How to run the model on gpu in C++

I have scripted my module in python on gpu, but when I want to run my model on gpu in C++, it comes an error:

terminate called after throwing an instance of 'c10::Error'
  what():  Cannot initialize CUDA without ATen_cuda library. PyTorch splits its backend into two shared libraries: a CPU library and a CUDA library; this error has occurred because you are trying to use some CUDA functionality, but the CUDA library has not been loaded by the dynamic linker for some reason.  The CUDA library MUST be loaded, EVEN IF you don't directly use any symbols from the CUDA library!
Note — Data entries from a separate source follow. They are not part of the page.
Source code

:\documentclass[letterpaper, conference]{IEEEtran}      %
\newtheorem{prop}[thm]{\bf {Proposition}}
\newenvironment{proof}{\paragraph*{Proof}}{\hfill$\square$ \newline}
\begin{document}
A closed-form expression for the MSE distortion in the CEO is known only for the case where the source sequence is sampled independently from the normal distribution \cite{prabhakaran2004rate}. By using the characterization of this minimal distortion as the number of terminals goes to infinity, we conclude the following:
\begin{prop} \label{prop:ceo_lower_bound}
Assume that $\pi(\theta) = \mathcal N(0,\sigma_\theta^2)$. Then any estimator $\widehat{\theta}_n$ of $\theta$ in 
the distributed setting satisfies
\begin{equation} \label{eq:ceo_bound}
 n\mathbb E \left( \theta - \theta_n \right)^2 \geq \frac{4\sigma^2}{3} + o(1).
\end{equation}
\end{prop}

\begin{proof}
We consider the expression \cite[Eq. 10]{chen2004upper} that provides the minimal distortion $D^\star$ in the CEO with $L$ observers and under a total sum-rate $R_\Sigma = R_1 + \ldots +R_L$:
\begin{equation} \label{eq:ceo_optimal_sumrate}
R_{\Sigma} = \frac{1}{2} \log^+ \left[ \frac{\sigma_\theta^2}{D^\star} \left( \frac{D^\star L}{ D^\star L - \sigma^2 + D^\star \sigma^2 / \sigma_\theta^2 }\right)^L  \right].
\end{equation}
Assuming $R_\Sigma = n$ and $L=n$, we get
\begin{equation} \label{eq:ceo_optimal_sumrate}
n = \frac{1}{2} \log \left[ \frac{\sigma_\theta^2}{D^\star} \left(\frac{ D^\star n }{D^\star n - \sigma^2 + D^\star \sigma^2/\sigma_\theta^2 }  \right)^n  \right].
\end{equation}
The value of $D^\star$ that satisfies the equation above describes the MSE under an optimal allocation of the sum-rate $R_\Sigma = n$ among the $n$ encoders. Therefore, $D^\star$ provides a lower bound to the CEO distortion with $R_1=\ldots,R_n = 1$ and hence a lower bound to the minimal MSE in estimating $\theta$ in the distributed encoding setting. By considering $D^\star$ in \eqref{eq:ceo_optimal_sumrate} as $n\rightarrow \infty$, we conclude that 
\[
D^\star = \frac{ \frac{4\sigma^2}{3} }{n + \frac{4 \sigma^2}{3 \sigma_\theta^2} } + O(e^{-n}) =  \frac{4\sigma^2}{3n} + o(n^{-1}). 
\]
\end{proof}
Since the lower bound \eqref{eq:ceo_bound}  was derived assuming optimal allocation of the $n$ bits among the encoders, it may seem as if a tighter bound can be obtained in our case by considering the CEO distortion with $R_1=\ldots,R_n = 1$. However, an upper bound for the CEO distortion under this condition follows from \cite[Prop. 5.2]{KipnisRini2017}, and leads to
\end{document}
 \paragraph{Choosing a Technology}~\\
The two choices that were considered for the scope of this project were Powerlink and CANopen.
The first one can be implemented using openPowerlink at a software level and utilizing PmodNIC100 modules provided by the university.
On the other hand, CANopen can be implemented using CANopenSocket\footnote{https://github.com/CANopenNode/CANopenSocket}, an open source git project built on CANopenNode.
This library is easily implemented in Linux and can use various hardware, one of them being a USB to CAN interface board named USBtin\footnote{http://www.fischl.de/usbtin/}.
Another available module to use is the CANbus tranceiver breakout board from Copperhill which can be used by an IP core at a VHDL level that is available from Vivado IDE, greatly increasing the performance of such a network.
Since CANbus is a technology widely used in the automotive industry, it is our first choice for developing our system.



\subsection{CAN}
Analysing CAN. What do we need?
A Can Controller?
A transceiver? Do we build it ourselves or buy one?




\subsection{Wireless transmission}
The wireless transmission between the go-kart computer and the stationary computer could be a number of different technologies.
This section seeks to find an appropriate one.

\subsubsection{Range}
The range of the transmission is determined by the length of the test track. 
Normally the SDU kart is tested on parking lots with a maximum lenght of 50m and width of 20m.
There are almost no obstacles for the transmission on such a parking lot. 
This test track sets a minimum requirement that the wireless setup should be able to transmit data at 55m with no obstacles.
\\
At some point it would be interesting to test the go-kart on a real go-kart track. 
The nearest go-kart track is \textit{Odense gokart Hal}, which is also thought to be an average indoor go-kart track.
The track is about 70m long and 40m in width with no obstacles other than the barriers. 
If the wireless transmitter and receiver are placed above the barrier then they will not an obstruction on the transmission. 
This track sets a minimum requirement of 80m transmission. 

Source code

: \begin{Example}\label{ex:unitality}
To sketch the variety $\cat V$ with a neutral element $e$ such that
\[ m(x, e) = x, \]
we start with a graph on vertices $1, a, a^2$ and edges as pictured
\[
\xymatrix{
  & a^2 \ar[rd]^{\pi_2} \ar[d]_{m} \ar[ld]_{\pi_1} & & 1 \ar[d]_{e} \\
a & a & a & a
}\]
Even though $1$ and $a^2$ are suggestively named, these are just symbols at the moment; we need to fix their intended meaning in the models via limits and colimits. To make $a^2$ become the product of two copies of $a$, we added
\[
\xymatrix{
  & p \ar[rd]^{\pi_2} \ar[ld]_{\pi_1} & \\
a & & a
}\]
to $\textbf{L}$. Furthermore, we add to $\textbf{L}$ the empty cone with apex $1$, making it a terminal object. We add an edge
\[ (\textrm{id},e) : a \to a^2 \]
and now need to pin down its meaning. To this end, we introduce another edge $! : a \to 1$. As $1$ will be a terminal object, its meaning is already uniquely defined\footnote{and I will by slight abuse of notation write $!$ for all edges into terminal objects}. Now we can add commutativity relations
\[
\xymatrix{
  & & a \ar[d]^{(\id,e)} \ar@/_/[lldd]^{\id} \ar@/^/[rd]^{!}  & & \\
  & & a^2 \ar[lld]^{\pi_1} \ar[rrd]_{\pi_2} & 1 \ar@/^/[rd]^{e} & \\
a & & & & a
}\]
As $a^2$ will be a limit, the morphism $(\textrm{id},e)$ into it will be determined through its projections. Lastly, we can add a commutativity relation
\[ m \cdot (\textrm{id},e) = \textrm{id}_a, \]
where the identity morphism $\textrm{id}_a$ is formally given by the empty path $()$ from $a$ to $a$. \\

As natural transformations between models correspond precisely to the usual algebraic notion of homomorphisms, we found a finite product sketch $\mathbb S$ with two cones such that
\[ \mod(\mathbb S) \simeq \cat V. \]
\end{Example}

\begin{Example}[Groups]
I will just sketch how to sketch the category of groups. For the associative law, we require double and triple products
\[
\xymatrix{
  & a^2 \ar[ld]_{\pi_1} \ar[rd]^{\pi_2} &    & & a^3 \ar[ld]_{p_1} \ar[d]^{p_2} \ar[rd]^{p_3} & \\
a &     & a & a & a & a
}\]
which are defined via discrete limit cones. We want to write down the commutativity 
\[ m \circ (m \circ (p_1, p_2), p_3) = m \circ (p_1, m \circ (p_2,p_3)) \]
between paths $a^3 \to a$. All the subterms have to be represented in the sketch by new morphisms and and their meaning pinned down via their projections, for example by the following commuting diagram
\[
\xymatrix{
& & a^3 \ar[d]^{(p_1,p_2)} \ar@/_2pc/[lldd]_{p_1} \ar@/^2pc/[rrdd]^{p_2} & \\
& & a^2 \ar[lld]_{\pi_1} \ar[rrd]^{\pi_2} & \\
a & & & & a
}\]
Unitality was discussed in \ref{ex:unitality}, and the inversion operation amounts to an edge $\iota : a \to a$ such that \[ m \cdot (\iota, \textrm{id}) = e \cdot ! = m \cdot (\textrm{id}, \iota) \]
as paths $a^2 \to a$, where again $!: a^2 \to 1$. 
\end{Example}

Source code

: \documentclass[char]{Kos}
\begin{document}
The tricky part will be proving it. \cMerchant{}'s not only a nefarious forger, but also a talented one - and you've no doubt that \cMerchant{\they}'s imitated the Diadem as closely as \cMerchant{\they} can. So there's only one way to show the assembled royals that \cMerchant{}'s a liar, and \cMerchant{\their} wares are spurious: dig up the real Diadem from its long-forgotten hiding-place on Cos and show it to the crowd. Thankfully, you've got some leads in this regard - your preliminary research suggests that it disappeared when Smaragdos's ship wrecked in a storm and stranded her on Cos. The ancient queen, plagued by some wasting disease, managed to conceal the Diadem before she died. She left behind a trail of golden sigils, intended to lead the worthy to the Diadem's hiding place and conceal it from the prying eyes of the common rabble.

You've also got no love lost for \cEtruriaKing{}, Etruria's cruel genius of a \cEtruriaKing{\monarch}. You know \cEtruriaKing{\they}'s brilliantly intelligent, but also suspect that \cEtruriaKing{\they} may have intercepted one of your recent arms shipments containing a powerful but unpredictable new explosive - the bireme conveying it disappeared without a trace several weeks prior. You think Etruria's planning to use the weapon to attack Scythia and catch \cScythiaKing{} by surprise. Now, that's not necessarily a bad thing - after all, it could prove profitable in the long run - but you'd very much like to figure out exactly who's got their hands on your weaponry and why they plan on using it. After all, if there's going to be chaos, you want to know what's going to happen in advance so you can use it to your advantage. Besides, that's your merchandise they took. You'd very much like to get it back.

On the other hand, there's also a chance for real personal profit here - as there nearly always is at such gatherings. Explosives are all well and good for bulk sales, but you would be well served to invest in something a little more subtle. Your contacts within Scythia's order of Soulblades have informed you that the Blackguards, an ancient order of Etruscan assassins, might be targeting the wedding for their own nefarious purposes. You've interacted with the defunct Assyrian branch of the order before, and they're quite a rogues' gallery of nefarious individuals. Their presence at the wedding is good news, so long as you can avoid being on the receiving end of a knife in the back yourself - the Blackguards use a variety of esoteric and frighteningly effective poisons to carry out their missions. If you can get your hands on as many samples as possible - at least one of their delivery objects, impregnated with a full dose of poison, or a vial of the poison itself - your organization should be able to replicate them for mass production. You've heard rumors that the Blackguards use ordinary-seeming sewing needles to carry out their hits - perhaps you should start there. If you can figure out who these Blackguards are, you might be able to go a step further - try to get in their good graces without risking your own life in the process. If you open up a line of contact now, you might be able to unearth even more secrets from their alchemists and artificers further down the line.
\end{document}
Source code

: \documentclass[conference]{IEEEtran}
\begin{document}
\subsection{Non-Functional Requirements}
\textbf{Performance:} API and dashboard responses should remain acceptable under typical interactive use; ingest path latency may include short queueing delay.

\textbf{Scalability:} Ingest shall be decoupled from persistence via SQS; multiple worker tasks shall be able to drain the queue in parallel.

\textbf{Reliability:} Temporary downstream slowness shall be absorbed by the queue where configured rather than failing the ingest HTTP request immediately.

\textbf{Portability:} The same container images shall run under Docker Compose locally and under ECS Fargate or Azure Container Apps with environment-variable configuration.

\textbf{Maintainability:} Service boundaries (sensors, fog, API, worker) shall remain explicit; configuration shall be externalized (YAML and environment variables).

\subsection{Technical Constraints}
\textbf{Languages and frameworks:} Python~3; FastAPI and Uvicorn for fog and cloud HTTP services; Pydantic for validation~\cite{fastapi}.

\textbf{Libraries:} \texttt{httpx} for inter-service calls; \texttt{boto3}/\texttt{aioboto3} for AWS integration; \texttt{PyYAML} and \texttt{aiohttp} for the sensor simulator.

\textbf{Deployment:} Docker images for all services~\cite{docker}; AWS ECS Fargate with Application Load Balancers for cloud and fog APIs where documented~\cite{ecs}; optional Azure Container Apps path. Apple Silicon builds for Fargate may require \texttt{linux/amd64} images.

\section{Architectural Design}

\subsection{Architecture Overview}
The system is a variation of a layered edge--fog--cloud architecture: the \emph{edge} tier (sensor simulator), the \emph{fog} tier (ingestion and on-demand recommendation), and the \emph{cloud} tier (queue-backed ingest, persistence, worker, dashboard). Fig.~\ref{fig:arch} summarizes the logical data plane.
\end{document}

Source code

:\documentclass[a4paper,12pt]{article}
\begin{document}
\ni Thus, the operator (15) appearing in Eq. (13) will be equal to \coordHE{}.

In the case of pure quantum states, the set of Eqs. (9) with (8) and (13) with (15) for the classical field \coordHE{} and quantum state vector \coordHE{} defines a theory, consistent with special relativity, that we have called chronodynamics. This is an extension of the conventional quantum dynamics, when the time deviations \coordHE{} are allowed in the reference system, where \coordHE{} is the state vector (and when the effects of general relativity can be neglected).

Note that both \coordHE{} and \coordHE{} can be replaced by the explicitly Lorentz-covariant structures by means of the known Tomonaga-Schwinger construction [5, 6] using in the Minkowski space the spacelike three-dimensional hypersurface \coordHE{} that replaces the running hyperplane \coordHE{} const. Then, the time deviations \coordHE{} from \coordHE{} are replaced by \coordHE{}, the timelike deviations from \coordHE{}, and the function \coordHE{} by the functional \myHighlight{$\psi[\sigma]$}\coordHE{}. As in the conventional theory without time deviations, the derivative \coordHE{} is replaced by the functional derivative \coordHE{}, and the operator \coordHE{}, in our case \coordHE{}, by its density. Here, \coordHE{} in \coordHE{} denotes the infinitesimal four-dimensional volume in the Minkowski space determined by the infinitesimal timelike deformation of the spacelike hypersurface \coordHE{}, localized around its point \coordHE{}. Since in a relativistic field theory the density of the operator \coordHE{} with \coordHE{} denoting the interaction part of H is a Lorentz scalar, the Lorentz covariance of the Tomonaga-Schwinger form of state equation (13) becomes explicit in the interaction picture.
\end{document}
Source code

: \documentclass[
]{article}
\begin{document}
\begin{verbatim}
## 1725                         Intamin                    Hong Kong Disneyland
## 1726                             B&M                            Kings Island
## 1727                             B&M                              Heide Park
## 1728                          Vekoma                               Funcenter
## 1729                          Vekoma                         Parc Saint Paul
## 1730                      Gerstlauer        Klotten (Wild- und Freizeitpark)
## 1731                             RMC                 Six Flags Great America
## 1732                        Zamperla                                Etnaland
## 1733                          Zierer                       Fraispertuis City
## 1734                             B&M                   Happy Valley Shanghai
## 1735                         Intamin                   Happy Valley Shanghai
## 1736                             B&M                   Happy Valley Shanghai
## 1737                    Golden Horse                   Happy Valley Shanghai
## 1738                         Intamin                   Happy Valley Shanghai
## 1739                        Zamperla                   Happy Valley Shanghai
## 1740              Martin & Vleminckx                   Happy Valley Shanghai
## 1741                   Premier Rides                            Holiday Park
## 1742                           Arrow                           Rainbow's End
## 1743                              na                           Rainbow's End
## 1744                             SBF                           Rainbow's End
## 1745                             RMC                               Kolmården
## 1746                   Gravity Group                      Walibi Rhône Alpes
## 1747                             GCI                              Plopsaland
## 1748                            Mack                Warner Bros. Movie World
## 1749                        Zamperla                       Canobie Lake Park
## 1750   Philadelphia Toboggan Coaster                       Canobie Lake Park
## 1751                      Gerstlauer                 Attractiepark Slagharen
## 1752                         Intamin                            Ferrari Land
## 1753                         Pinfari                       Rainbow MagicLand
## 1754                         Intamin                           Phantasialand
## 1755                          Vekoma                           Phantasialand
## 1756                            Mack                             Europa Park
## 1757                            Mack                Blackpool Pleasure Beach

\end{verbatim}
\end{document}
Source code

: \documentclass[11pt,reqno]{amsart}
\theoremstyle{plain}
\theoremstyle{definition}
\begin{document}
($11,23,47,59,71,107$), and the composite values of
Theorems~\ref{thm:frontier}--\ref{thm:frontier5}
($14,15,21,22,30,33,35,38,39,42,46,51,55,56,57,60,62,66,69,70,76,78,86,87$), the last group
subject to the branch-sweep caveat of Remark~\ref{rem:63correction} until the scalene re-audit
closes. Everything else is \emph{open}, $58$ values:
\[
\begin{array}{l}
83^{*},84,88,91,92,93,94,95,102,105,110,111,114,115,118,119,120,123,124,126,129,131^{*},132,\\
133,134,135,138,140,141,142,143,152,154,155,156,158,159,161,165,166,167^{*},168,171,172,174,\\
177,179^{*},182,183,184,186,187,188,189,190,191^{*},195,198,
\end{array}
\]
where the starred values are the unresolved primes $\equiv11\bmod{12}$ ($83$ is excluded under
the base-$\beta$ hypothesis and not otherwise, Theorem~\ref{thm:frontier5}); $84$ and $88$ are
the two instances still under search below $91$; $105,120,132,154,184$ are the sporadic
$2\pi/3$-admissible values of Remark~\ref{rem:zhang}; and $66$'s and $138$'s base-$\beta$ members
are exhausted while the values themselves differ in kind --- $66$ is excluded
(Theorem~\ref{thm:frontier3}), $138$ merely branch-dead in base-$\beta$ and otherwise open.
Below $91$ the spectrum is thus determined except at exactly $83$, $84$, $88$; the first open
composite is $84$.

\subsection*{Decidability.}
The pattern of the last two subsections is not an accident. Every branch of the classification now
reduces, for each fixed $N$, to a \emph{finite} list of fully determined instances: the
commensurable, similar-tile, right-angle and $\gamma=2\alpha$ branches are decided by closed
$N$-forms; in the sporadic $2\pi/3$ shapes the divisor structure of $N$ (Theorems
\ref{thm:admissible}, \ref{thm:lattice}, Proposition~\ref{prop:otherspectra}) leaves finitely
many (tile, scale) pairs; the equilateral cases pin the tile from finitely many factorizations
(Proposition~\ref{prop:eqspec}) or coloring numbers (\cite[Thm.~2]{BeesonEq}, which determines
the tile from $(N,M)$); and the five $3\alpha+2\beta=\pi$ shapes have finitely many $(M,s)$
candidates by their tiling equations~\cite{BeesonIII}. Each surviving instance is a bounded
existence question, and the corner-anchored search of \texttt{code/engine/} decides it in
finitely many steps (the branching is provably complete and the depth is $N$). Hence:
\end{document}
One common culprit is a lack of -Wl,--no-as-needed in your link arguments; many dynamic linkers will delete dynamic library dependencies if you don't depend on any of their symbols.  You can check if this has occurred by using ldd on your binary to see if there is a dependency on *_cuda.so library. (initCUDA at /pytorch/aten/src/ATen/detail/CUDAHooksInterface.h:58)
frame #0: std::function<std::string ()>::operator()() const + 0x11 (0x7fc99a5be441 in /home/kevinhaoliu/libtorch/lib/libc10.so)
frame #1: c10::Error::Error(c10::SourceLocation, std::string const&) + 0x2a (0x7fc99a5bdd7a in /home/kevinhaoliu/libtorch/lib/libc10.so)
frame #2: <unknown function> + 0x8292ee (0x7fc9909c92ee in /home/kevinhaoliu/libtorch/lib/libcaffe2.so)
frame #3: void std::__once_call_impl<std::_Bind_simple<at::Context::lazyInitCUDA()::{lambda()#1} ()> >() + 0x2f (0x7fc99b1273df in /home/kevinhaoliu/libtorch/lib/libtorch.so.1)
frame #4: pthread_once + 0x50 (0x7fc98fd6cbb0 in /lib64/libpthread.so.0)
frame #5: void std::call_once<at::Context::lazyInitCUDA()::{lambda()#1}>(std::once_flag&, at::Context::lazyInitCUDA()::{lambda()#1}&&) + 0x55 (0x7fc99b31cc55 in /home/kevinhaoliu/libtorch/lib/libtorch.so.1)
frame #6: void std::__once_call_impl<std::_Bind_simple<at::LegacyTypeDispatch::initForDeviceType(c10::DeviceType)::{lambda()#2} ()> >() + 0x31 (0x7fc9909a6661 in /home/kevinhaoliu/libtorch/lib/libcaffe2.so)
frame #7: pthread_once + 0x50 (0x7fc98fd6cbb0 in /lib64/libpthread.so.0)
frame #8: at::getType(c10::TensorOptions) + 0x268 (0x7fc9909a5178 in /home/kevinhaoliu/libtorch/lib/libcaffe2.so)
frame #9: at::native::to(at::Tensor const&, c10::Device, c10::ScalarType, bool, bool) + 0x663 (0x7fc990baa033 in /home/kevinhaoliu/libtorch/lib/libcaffe2.so)
frame #10: at::TypeDefault::to(at::Tensor const&, c10::Device, c10::ScalarType, bool, bool) const + 0x1b (0x7fc990e2a3eb in /home/kevinhaoliu/libtorch/lib/libcaffe2.so)
frame #11: <unknown function> + 0xa7f133 (0x7fc99b256133 in /home/kevinhaoliu/libtorch/lib/libtorch.so.1)
frame #12: torch::jit::load(std::unique_ptr<caffe2::serialize::ReadAdapterInterface, std::default_delete<caffe2::serialize::ReadAdapterInterface> >, c10::optional<c10::Device>, std::unordered_map<std::string, std::string, std::hash<std::string>, std::equal_to<std::string>, std::allocator<std::pair<std::string const, std::string> > >&) + 0x10d (0x7fc99b2570cd in /home/kevinhaoliu/libtorch/lib/libtorch.so.1)
frame #13: torch::jit::load(std::string const&, c10::optional<c10::Device>, std::unordered_map<std::string, std::string, std::hash<std::string>, std::equal_to<std::string>, std::allocator<std::pair<std::string const, std::string> > >&) + 0x68 (0x7fc99b2571f8 in /home/kevinhaoliu/libtorch/lib/libtorch.so.1)
frame #14: main + 0x92 (0x43f4fb in ./example-app)
frame #15: __libc_start_main + 0xf5 (0x7fc98f144b35 in /lib64/libc.so.6)
frame #16: ./example-app() [0x43e8b9]
Aborted (core dumped)

And I have added the libc10_cuda.so to the link. I have also done this:module->to(torch::Device(torch::kCUDA, 0));But it still doesn’t work.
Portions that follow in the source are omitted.